Judge adds a year to former chief rabbi's sentence
In an unusual move, court adds additional year to prison sentence of former Ashkenazi chief Rabbi Metzger, who in January signed a plea bargain stipulating he would serve 3.5 years for a string of corruption offences; Judge notes that Metzger would have received 6-9 years had he rejected the deal.
Former Ashkenazi Chief Rabbi of Israel Yona Metzger was told Thursday afternoon by the courts that his prison sentence of three-and-a-half years would be increased by one year, despite a plea bargain signed in January over a string of corruption offences including bribery, fraud and breach of trust during his tenure as chief rabbi.
In January, the rabbi signed a plea agreement with the Jerusalem district attorney, stipulating that he would serve 3.5 years in jail after pleading guilty to the charges of bribery and fraud. Metzger was also fined NIS 5 million by the court.
However, the judge from the Jerusalem Magistrate's Court revised the bargain, ruling instead that Metzger would serve an extra year in prison based on the former’s rejection of the original plea bargain which he considered too lenient, according to which he would have served 3.5 years.
He also defended the decision, adding that had Metzger declined the deal, he would have been required to serve between 6-9 years.
Upon hearing his sentence, Metzger began weeping.
Metzger was charged in October 2015 with bribery, fraud and breach of trust. According to the indictment, he received a bribe of NIS 10 million, NIS 7 million of which made it into his pocket.

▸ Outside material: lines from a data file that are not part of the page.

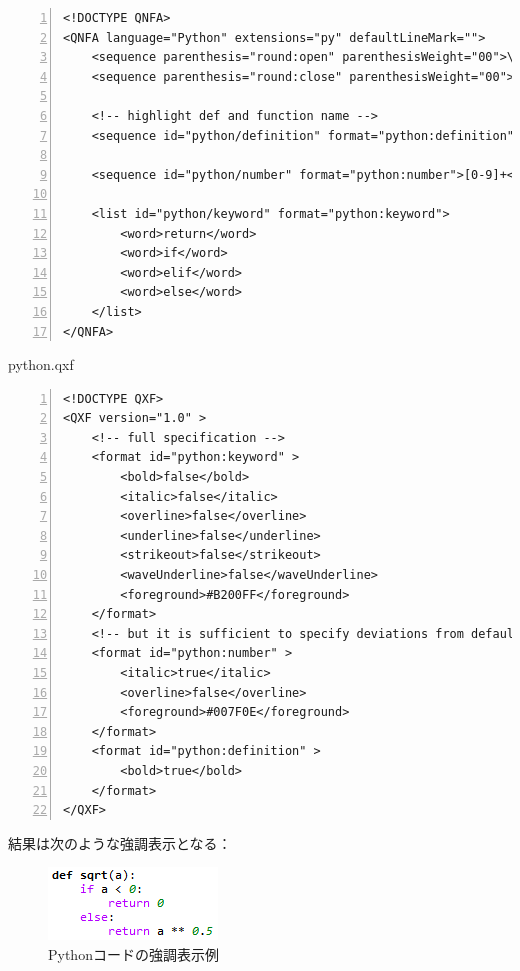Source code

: \begin{lstlisting}[frame=single,breaklines=true,numbers=left]
<!DOCTYPE QNFA>
<QNFA language="Python" extensions="py" defaultLineMark="">
    <sequence parenthesis="round:open" parenthesisWeight="00">\(</sequence>
    <sequence parenthesis="round:close" parenthesisWeight="00">\)</sequence>

    <!-- highlight def and function name -->
    <sequence id="python/definition" format="python:definition">def$s?$w*</sequence>

    <sequence id="python/number" format="python:number">[0-9]+</sequence>

    <list id="python/keyword" format="python:keyword">
        <word>return</word>
        <word>if</word>
        <word>elif</word>
        <word>else</word>
    </list>
</QNFA>
\end{lstlisting}

python.qxf

\begin{lstlisting}[frame=single,breaklines=true,numbers=left]
<!DOCTYPE QXF>
<QXF version="1.0" >
    <!-- full specification -->
    <format id="python:keyword" >
        <bold>false</bold>
        <italic>false</italic>
        <overline>false</overline>
        <underline>false</underline>
        <strikeout>false</strikeout>
        <waveUnderline>false</waveUnderline>
        <foreground>#B200FF</foreground>
    </format>
    <!-- but it is sufficient to specify deviations from default -->
    <format id="python:number" >
        <italic>true</italic>
        <overline>false</overline>
        <foreground>#007F0E</foreground>
    </format>
    <format id="python:definition" >
        <bold>true</bold>
    </format>
</QXF>
\end{lstlisting}

結果は次のような強調表示となる：

\begin{figure}[H]
  \centering
  \includegraphics{format_example.png}
  \caption{Pythonコードの強調表示例}
\end{figure}

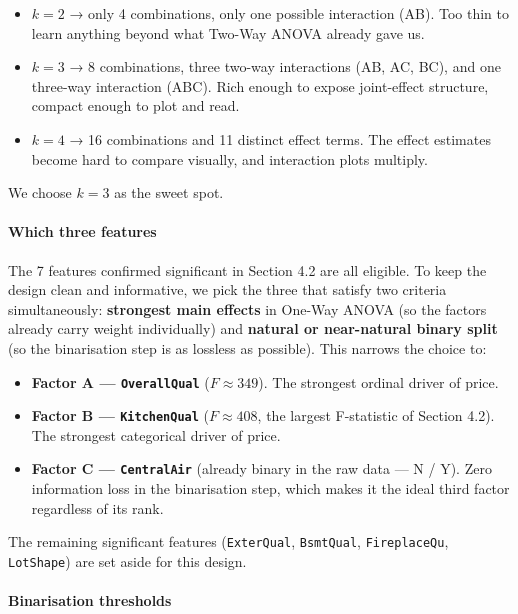 \begin{itemize}
\tightlist
\item
  \(k = 2\) → only 4 combinations, only one possible interaction (AB).
  Too thin to learn anything beyond what Two-Way ANOVA already gave us.
\item
  \(k = 3\) → 8 combinations, three two-way interactions (AB, AC, BC),
  and one three-way interaction (ABC). Rich enough to expose
  joint-effect structure, compact enough to plot and read.
\item
  \(k = 4\) → 16 combinations and 11 distinct effect terms. The effect
  estimates become hard to compare visually, and interaction plots
  multiply.
\end{itemize}

We choose \(k = 3\) as the sweet spot.

\paragraph{Which three features}\label{which-three-features}

The 7 features confirmed significant in Section 4.2 are all eligible. To
keep the design clean and informative, we pick the three that satisfy
two criteria simultaneously: \textbf{strongest main effects} in One-Way
ANOVA (so the factors already carry weight individually) and
\textbf{natural or near-natural binary split} (so the binarisation step
is as lossless as possible). This narrows the choice to:

\begin{itemize}
\tightlist
\item
  \textbf{Factor A --- \texttt{OverallQual}} (\(F \approx 349\)). The
  strongest ordinal driver of price.
\item
  \textbf{Factor B --- \texttt{KitchenQual}} (\(F \approx 408\), the
  largest F-statistic of Section 4.2). The strongest categorical driver
  of price.
\item
  \textbf{Factor C --- \texttt{CentralAir}} (already binary in the raw
  data --- N / Y). Zero information loss in the binarisation step, which
  makes it the ideal third factor regardless of its rank.
\end{itemize}

The remaining significant features (\texttt{ExterQual},
\texttt{BsmtQual}, \texttt{FireplaceQu}, \texttt{LotShape}) are set
aside for this design.

\paragraph{Binarisation thresholds}\label{binarisation-thresholds}

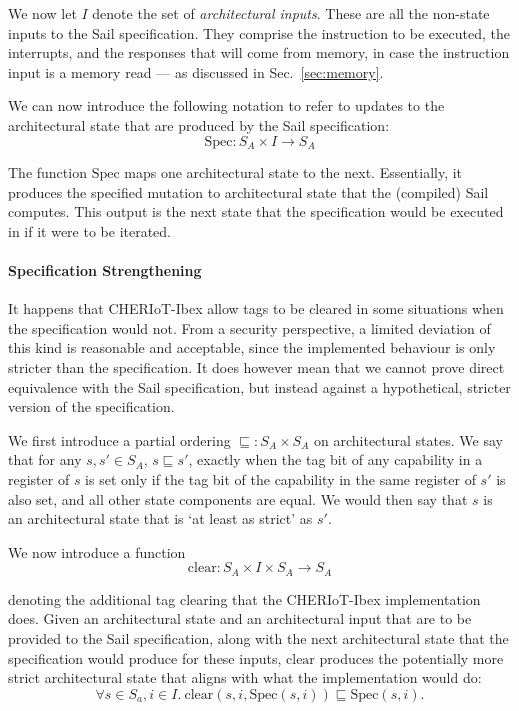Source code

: \documentclass[10pt,conference]{IEEEtran}
\begin{document}
We now let $I$ denote the set of \textit{architectural inputs}. These
are all the non-state inputs to the Sail specification. They comprise the
instruction to be executed, the interrupts, and the responses that will
come from memory, in case the instruction input is a memory read ---
as discussed in Sec.~\ref{sec:memory}.

We can now introduce the following notation to refer to updates to the
architectural state that are produced by the Sail specification:
\[
\mathrm{Spec} : S_A \times I \to S_A
\]

\noindent The function $\mathrm{Spec}$ maps one architectural state to the
next. Essentially, it produces the specified mutation to architectural
state that the (compiled) Sail computes. This output is the next state that
the specification would be executed in if it were to be iterated.


\paragraph{Specification Strengthening}

It happens that CHERIoT-Ibex allow tags to be cleared in
some situations when the specification would not.  From a security
perspective, a limited deviation of this kind is reasonable and acceptable,
since the implemented behaviour is only stricter than the specification.
It does however mean that we cannot prove direct equivalence with the Sail
specification, but instead against a hypothetical,  stricter version of the
specification.

We first introduce a partial ordering $\sqsubseteq : S_A \times S_A$ on
architectural states. We say that for any $s, s' \in S_A$, 
$s \sqsubseteq s'$, exactly when  the tag bit of any capability in
a register of $s$ is set only if the tag bit of the capability in the same
register of $s'$ is also set, and all other state components are equal. We would then
say that $s$ is an architectural state that is `at least as strict' as $s'$.

We now introduce a function
\[
\mathrm{clear} : S_A \times I \times S_A \to S_A
\]

\noindent denoting the additional tag clearing that the CHERIoT-Ibex
implementation does. Given an architectural state and an architectural
input that are to be provided to the Sail specification, along with the next
architectural state that the specification would produce for these inputs,
$\mathrm{clear}$ produces the potentially more strict architectural state
that aligns with what the implementation would do:
\[
\forall s\in S_a, i \in I. \: \mathrm{clear}(s, i, \mathrm{Spec}(s, i)) \sqsubseteq
\mathrm{Spec}(s, i).
\]
\end{document}
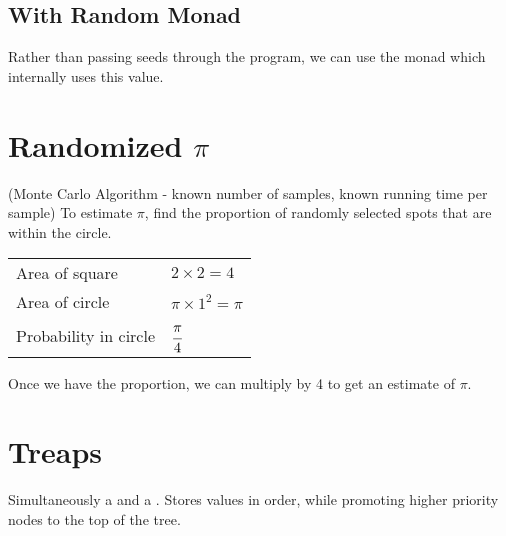 \documentclass{report}
\begin{document}
\subsection*{With Random Monad}
Rather than passing  seeds through the program, we can use the  monad which internally uses this value.


\section*{Randomized $\pi$}
(Monte Carlo Algorithm - known number of samples, known running time per sample) To estimate $\pi$, find the proportion of randomly selected spots that are within the circle.
\begin{center}
	\begin{tabular}{l l}
		Area of square        & $2 \times 2 = 4$       \\
		Area of circle        & $\pi \times 1^2 = \pi$ \\
		Probability in circle & $\cfrac{\pi}{4}$       \\
	\end{tabular}
\end{center}
Once we have the proportion, we can multiply by 4 to get an estimate of $\pi$.

\section*{Treaps}
Simultaneously a  and a . Stores values in order, while promoting higher priority nodes to the top of the tree.
\end{document}
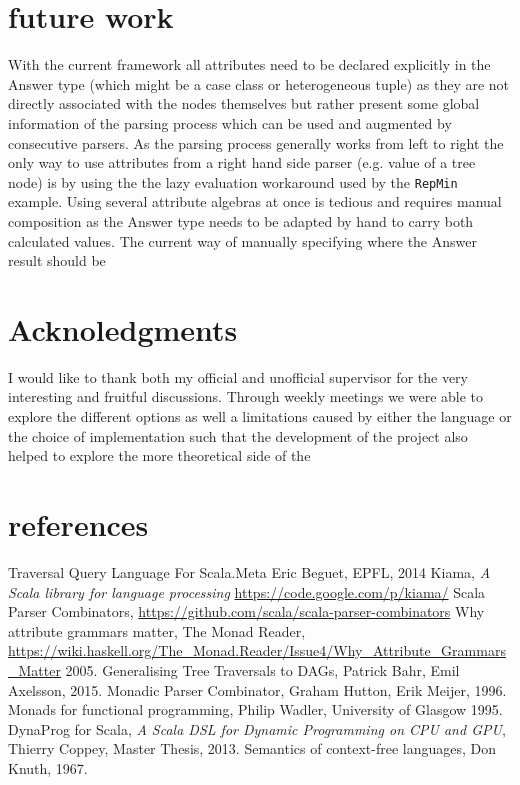 \section{future work}
With the current framework all attributes need to be declared explicitly in the Answer type (which might be a case class or heterogeneous tuple) as they are not directly associated with the nodes themselves but rather present some global information of the parsing process which can be used and augmented by consecutive parsers.
As the parsing process generally works from left to right the only way to use attributes from a right hand side parser (e.g. value of a tree node) is by using the the lazy evaluation workaround used by the \verb/RepMin/ example. 
Using several attribute algebras at once is tedious and requires manual composition as the Answer type needs to be adapted by hand to carry both calculated values.
The current way of manually specifying where the Answer result should be 

\section{Acknoledgments}
I would like to thank both my official and unofficial supervisor for the very interesting and fruitful discussions. Through weekly meetings we were able to explore the different options as well a limitations caused by either the language or the choice of implementation such that the development of the project also helped to explore the more theoretical side of the 

\section{references}

\begin{thebibliography}{9}
  Traversal Query Language For Scala.Meta
  Eric Beguet, EPFL,
  2014
  Kiama,
  \emph{A Scala library for language processing}
  \url{https://code.google.com/p/kiama/}
  Scala Parser Combinators,
  \url{https://github.com/scala/scala-parser-combinators}
  Why attribute grammars matter,
  The Monad Reader,
  \url{https://wiki.haskell.org/The_Monad.Reader/Issue4/Why_Attribute_Grammars_Matter}
  2005.
  Generalising Tree Traversals to DAGs,
  Patrick Bahr, Emil Axelsson,
  2015.
  Monadic Parser Combinator,
  Graham Hutton, Erik Meijer,
  1996.
  Monads for functional programming,
  Philip Wadler, University of Glasgow
  1995.
  DynaProg for Scala,
  \emph{A Scala DSL for Dynamic Programming on CPU and GPU},
  Thierry Coppey, Master Thesis,
  2013.
  Semantics of context-free languages,
  Don Knuth,
  1967.
\end{thebibliography}
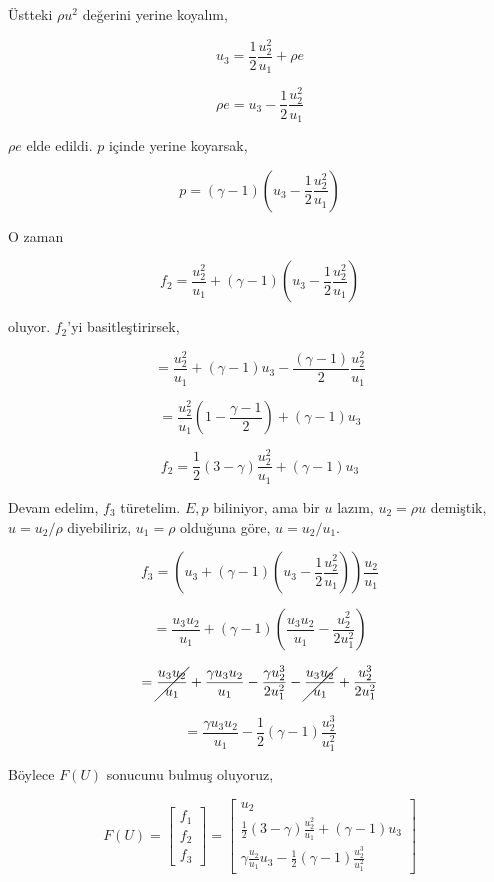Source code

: \documentclass[12pt,fleqn]{article}\usepackage{../../common}
\begin{document}
Üstteki $\rho u^2$ değerini yerine koyalım,

$$
u_3 = \frac{1}{2} \frac{u_2^2}{u_1} + \rho e
$$

$$
\rho e = u_3 - \frac{1}{2} \frac{u_2^2}{u_1} 
$$

$\rho e$ elde edildi. $p$ içinde yerine koyarsak,

$$
p = (\gamma - 1) \left(  u_3 - \frac{1}{2} \frac{u_2^2}{u_1}   \right)
$$

O zaman

$$
f_2 = \frac{u_2^2}{u_1} +  (\gamma - 1) \left(  u_3 - \frac{1}{2} \frac{u_2^2}{u_1}   \right)
$$

oluyor. $f_2$'yi basitleştirirsek,

$$
= \frac{u_2^2}{u_1} + (\gamma - 1)u_3 - \frac{(\gamma-1)}{2} \frac{u_2^2}{u_1}
$$

$$
= \frac{u_2^2}{u_1} \left( 1 - \frac{\gamma-1}{2}  \right) + (\gamma - 1)u_3
$$

$$
f_2 = \frac{1}{2} (3-\gamma) \frac{u_2^2}{u_1} + (\gamma - 1)u_3
$$

Devam edelim, $f_3$ türetelim. $E,p$ biliniyor, ama bir $u$ lazım,
$u_2 = \rho u$ demiştik, $u = u_2 / \rho$ diyebiliriz, $u_1 = \rho$
olduğuna göre, $u = u_2 / u_1$.

$$
f_3 =  \left(
  u_3 + (\gamma - 1) ( u_3 - \frac{1}{2} \frac{u_2^2}{u_1})
\right) \frac{u_2}{u_1}
$$

$$
= \frac{u_3 u_2}{u_1} + (\gamma - 1) \left(
  \frac{u_3 u_2}{u_1} - \frac{u_2^2}{2u_1^2}
\right)
$$

$$
=
\cancel{\frac{u_3 u_2}{u_1}} +
\frac{\gamma u_3 u_2}{u_1} -
\frac{\gamma u_2^3}{2u_1^2} -
\cancel{\frac{u_3 u_2}{u_1}} +
\frac{u_2^3}{2 u_1^2}
$$

$$
= \frac{\gamma u_3 u_2}{u_1} - \frac{1}{2} (\gamma - 1) \frac{u_2^3}{u_1^2}
$$

Böylece $F(U)$ sonucunu bulmuş oluyoruz, 

$$
F(U) =
\left[\begin{array}{c}
f_1 \\ f_2  \\ f_3
\end{array}\right] =
\left[\begin{array}{c}
u_2 \\
\frac{1}{2} (3-\gamma) \frac{u_2^2}{u_1} + (\gamma - 1)u_3 \\
\gamma \frac{u_2}{u_1} u_3 - \frac{1}{2} (\gamma - 1)\frac{u_2^3}{u_1^2}
\end{array}\right] 
$$
\end{document}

According to the original indictment, Metzger was charged for corruption and receiving illicit donations valued at millions of shekels in exchange for services he conducted as part of his role as chief rabbi.
He was suspected of using his driver Haim Eisensdadt as his cash courier for financial offenses. Police suspect Rabbi Metzger gave his drive 10 percent of the bribes he received.
In one case, the two raised funds for a yeshiva operating in Metzger's synagogue.
According to suspicions, the driver received a $28,000 worth of donation, handed it over to Metzger, and it was divided between the two without being transferred to the yeshiva.
Another donation of NIS 72,000 was given by an Israeli businessman to an association providing food to the needy. After receiving the funds, the association's director allegedly gave Metzger 30 percent of the donation, about NIS 22,500, without informing the donor. According to the indictment, this was repeated many times.